L’amende est ainsi fondée dans son principe.

Quant à sa quotité, elle a été fixée à CHF 800.-. Ce montant reste mesuré puisqu’il se situe dans le bas de la fourchette prévue par la loi et tient compte de l’antécédent de la recourante du 12 avril 2024, lequel avait donné lieu au prononcé d’une amende administrative de CHF 400.-. Par ailleurs, comme le tribunal a déjà eu l'occasion de le relever, il n'est pas nécessaire d'examiner le bien-fondé de la pratique de l'autorité consistant à appliquer un montant d'amende différent selon que la violation de la LGD est le fait d'une personne morale ou d'un particulier (cf. JTAPI/1273/2013 du 25 novembre 2013, JTAPI/912/2013 du 23 août 2013). Pour le surplus, la recourante n’allègue pas qu’elle aurait des difficultés pécuniaires particulières l’empêchant de s’acquitter d’un tel montant.

8.             Au vu de ce qui précède, l’amende sera confirmée, tant dans son principe que sa quotité, et le recours rejeté.
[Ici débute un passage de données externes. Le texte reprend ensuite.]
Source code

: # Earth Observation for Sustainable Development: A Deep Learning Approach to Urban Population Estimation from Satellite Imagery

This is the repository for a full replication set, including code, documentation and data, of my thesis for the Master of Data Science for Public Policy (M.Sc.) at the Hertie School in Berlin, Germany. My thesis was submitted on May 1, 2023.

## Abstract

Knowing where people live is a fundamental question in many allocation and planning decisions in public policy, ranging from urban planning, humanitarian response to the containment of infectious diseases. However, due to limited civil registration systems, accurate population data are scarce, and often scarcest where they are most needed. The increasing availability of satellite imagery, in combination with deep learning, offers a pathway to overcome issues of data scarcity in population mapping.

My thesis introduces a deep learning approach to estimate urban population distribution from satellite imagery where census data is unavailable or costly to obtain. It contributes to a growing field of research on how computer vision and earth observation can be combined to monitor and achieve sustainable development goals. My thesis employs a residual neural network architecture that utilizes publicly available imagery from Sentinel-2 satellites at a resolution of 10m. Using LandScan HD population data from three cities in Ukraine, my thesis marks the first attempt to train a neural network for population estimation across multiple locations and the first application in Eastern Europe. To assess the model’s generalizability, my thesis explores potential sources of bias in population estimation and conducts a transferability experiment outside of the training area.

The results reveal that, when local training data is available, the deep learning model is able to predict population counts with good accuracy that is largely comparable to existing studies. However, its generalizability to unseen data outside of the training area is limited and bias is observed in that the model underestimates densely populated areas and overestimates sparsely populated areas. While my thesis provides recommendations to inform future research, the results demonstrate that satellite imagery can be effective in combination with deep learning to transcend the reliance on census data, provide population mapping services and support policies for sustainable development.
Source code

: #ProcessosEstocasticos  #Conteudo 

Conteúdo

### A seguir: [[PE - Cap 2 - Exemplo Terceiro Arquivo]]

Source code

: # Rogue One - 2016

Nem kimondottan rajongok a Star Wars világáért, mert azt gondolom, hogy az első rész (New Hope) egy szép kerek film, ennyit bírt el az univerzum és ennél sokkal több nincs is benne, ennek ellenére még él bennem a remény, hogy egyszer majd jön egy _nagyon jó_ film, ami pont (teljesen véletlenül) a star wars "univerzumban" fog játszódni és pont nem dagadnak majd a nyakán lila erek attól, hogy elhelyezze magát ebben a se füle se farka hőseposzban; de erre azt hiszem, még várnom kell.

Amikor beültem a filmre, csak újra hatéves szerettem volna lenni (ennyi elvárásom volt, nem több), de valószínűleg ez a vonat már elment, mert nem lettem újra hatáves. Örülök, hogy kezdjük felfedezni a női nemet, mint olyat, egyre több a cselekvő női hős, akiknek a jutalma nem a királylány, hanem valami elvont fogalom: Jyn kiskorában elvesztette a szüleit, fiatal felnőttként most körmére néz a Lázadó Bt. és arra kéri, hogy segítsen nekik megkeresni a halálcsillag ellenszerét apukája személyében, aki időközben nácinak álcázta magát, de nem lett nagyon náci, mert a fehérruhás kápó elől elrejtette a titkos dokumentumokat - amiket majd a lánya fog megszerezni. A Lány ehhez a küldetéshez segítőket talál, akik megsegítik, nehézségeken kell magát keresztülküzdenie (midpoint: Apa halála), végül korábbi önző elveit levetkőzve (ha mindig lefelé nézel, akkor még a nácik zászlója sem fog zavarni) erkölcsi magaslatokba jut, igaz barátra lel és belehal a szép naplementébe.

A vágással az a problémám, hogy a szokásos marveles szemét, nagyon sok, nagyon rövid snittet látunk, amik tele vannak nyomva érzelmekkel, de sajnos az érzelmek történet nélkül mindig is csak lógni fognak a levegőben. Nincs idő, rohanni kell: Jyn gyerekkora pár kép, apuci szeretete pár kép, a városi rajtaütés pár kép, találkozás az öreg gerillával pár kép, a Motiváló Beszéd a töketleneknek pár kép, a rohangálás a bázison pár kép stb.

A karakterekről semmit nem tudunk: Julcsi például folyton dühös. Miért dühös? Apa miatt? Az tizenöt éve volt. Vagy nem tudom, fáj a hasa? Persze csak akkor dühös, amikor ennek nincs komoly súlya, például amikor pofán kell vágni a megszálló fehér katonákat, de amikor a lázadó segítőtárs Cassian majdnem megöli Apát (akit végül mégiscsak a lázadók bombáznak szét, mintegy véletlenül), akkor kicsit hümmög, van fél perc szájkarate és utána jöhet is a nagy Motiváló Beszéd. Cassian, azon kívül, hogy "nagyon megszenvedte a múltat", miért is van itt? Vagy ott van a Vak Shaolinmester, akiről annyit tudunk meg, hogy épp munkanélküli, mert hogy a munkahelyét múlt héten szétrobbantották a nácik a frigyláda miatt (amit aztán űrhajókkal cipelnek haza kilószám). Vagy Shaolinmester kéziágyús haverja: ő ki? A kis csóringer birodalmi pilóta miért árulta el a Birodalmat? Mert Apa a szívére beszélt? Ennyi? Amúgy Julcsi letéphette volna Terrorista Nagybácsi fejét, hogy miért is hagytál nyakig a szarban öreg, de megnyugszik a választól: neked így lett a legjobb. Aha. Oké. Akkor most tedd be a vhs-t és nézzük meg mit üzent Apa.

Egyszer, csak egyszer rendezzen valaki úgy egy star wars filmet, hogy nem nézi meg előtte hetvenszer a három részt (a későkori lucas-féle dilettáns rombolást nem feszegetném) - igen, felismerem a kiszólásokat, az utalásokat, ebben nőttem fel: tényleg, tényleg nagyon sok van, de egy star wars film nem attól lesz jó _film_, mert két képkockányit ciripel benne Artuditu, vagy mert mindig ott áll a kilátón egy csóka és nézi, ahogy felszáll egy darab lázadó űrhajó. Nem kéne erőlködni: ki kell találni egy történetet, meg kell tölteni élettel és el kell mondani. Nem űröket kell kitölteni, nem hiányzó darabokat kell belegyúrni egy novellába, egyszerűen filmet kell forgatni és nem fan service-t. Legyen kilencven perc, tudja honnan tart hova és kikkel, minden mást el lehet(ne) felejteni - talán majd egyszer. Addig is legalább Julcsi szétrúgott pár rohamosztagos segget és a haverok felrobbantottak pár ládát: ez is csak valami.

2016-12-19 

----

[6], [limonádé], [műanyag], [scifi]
9.             En application des art. 87 al. 1 LPA et 1 et 2 du règlement sur les frais, émoluments et indemnités en procédure administrative du 30 juillet 1986 (RFPA - E 5 10.03), la recourante, qui succombe, est condamnée au paiement d’un émolument s’élevant à CHF 400.- ; il est couvert par l’avance de frais du même montant versée à la suite du dépôt du recours. Vu l’issue du litige, aucune indemnité de procédure ne sera allouée (art. 87 al. 2 LPA).


PAR CES MOTIFS

LE TRIBUNAL ADMINISTRATIF

DE PREMIÈRE INSTANCE

1.             déclare recevable le recours interjeté le 15 octobre 2024 par A______ Sàrl contre la décision de la Ville de B______ du 10 octobre 2024 ;

2.             le rejette ;

3.             met à la charge de la recourante un émolument de CHF 400.-, lequel est couvert par l’avance de frais ;

4.             dit qu’il n’est pas alloué d’indemnité de procédure ;

5.             dit que, conformément aux art. 132 LOJ, 62 al. 1 let. a et 65 LPA, le présent jugement est susceptible de faire l’objet d’un recours auprès de la chambre administrative de la Cour de justice (10 rue de Saint-Léger, case postale 1956, 1211 Genève 1) dans les 30 jours à compter de sa notification. L’acte de recours doit être dûment motivé et contenir, sous peine d’irrecevabilité, la désignation du jugement attaqué et les conclusions du recourant. Il doit être accompagné du présent jugement et des autres pièces dont dispose le recourant.

Siégeant : Olivier BINDSCHEDLER TORNARE, président, Damien BLANC et Carmelo STENDARDO, juges assesseurs.

 

Au nom du Tribunal :

Le président

Olivier BINDSCHEDLER TORNARE

 

Copie conforme de ce jugement est communiquée aux parties.